[DATA RECORDS]
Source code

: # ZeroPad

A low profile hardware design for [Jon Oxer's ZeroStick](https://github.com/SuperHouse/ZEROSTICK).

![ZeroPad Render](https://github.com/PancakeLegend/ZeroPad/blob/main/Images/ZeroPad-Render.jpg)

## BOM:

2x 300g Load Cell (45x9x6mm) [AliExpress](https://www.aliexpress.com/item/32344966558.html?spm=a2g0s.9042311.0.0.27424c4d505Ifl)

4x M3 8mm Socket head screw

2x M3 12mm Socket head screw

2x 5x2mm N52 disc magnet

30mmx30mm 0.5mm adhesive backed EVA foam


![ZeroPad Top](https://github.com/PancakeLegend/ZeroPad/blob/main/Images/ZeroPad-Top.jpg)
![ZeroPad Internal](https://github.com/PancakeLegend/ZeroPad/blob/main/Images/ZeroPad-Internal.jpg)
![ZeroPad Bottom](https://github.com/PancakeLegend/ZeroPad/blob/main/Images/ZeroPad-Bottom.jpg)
[/DATA RECORDS]
[DATA RECORDS]
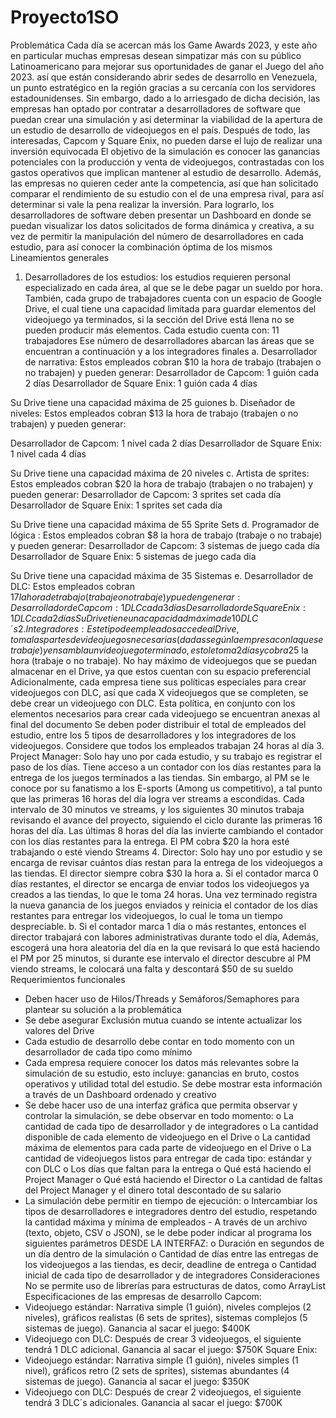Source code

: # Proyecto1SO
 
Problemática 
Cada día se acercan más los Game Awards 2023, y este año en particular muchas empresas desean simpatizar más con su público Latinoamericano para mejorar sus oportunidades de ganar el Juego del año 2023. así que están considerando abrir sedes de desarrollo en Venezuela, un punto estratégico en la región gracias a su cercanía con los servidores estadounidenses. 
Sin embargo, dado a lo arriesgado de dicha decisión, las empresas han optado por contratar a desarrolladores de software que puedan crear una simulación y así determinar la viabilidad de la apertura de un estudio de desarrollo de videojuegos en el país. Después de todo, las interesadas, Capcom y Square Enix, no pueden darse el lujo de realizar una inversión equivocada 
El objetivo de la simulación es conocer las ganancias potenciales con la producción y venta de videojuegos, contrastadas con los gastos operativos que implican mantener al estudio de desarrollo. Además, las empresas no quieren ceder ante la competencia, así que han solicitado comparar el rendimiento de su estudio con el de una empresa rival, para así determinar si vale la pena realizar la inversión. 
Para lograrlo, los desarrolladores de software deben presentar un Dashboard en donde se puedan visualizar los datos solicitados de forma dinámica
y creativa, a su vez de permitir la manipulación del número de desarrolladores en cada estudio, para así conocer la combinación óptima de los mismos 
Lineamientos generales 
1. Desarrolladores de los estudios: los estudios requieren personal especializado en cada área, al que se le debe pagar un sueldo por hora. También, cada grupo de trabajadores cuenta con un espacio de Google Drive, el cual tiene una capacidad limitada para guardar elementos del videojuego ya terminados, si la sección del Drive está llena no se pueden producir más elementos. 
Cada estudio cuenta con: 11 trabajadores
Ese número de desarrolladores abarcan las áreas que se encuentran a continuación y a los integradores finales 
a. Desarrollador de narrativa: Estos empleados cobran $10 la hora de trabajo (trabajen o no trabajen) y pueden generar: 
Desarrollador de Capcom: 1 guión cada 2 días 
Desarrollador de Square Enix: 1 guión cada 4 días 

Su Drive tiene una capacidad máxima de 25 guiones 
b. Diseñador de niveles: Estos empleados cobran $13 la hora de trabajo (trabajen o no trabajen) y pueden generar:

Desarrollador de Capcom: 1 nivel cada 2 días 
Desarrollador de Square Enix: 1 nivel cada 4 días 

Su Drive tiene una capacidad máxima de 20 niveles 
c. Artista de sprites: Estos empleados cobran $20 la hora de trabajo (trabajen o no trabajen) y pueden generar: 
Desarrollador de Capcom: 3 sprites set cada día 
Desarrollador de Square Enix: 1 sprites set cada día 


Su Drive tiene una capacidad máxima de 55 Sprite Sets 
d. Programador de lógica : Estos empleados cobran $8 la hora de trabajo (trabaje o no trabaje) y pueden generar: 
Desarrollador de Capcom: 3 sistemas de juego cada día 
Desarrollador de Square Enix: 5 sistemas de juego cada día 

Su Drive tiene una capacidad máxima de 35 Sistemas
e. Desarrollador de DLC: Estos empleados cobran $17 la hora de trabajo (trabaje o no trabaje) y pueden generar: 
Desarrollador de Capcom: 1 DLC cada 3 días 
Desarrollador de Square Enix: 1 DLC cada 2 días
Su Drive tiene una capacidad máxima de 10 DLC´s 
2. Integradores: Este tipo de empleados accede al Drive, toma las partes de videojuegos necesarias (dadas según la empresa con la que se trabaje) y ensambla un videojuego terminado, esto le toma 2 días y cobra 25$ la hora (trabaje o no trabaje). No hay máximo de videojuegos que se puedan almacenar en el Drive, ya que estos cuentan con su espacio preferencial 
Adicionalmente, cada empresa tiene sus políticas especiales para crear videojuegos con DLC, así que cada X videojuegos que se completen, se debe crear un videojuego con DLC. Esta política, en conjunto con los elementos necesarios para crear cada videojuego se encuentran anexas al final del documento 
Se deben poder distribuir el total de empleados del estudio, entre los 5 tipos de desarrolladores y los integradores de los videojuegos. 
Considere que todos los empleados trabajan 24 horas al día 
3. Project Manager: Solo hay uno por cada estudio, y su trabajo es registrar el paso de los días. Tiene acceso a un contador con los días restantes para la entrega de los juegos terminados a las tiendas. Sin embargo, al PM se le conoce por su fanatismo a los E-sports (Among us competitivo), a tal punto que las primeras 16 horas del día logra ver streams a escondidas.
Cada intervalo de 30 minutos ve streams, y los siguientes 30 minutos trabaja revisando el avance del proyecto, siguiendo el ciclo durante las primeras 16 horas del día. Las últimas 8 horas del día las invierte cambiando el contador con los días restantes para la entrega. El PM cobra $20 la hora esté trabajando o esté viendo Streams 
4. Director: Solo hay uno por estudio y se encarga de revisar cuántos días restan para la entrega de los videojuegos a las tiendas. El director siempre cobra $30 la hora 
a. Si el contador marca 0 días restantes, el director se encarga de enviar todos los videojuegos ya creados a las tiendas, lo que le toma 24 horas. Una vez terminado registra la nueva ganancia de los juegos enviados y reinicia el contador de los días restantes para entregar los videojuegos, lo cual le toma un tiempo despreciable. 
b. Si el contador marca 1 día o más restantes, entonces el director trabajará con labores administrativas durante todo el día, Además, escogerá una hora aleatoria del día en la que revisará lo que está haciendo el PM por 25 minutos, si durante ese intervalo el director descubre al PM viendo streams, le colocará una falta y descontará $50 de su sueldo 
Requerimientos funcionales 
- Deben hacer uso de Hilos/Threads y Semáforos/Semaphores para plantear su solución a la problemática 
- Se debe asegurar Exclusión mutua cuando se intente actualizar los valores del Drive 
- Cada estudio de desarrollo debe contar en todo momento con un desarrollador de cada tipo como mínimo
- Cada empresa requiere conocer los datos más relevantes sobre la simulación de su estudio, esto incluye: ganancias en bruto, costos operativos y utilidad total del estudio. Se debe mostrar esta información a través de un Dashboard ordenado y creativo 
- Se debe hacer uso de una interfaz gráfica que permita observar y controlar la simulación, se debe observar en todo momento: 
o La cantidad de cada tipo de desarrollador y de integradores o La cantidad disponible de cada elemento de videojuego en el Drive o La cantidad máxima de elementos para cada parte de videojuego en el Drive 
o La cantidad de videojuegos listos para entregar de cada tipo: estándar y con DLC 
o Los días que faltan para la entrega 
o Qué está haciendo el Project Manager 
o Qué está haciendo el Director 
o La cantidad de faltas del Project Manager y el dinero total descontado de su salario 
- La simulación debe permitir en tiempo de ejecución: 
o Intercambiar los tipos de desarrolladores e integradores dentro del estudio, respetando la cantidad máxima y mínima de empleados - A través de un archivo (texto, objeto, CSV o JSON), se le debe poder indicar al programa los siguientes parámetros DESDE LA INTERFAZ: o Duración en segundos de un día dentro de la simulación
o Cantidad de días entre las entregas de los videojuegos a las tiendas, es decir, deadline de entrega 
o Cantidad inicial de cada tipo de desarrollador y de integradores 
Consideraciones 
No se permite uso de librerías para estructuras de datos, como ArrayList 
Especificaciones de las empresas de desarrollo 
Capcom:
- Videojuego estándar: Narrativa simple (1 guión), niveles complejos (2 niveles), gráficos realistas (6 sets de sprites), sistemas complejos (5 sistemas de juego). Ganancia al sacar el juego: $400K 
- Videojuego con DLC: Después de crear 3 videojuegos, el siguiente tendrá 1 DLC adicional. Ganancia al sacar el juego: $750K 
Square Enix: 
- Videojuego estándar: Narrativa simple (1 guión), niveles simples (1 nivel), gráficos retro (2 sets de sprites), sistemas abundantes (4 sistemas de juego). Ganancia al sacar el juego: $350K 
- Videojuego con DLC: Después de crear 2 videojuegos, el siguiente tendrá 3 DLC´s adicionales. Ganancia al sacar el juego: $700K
[/DATA RECORDS]
(TASK STATEMENT): Each line in the records above that contains the word "https" must be copied.

(SOLUTION BELOW):
A low profile hardware design for [Jon Oxer's ZeroStick](https://github.com/SuperHouse/ZEROSTICK).
![ZeroPad Render](https://github.com/PancakeLegend/ZeroPad/blob/main/Images/ZeroPad-Render.jpg)
2x 300g Load Cell (45x9x6mm) [AliExpress](https://www.aliexpress.com/item/32344966558.html?spm=a2g0s.9042311.0.0.27424c4d505Ifl)
![ZeroPad Top](https://github.com/PancakeLegend/ZeroPad/blob/main/Images/ZeroPad-Top.jpg)
![ZeroPad Internal](https://github.com/PancakeLegend/ZeroPad/blob/main/Images/ZeroPad-Internal.jpg)
![ZeroPad Bottom](https://github.com/PancakeLegend/ZeroPad/blob/main/Images/ZeroPad-Bottom.jpg)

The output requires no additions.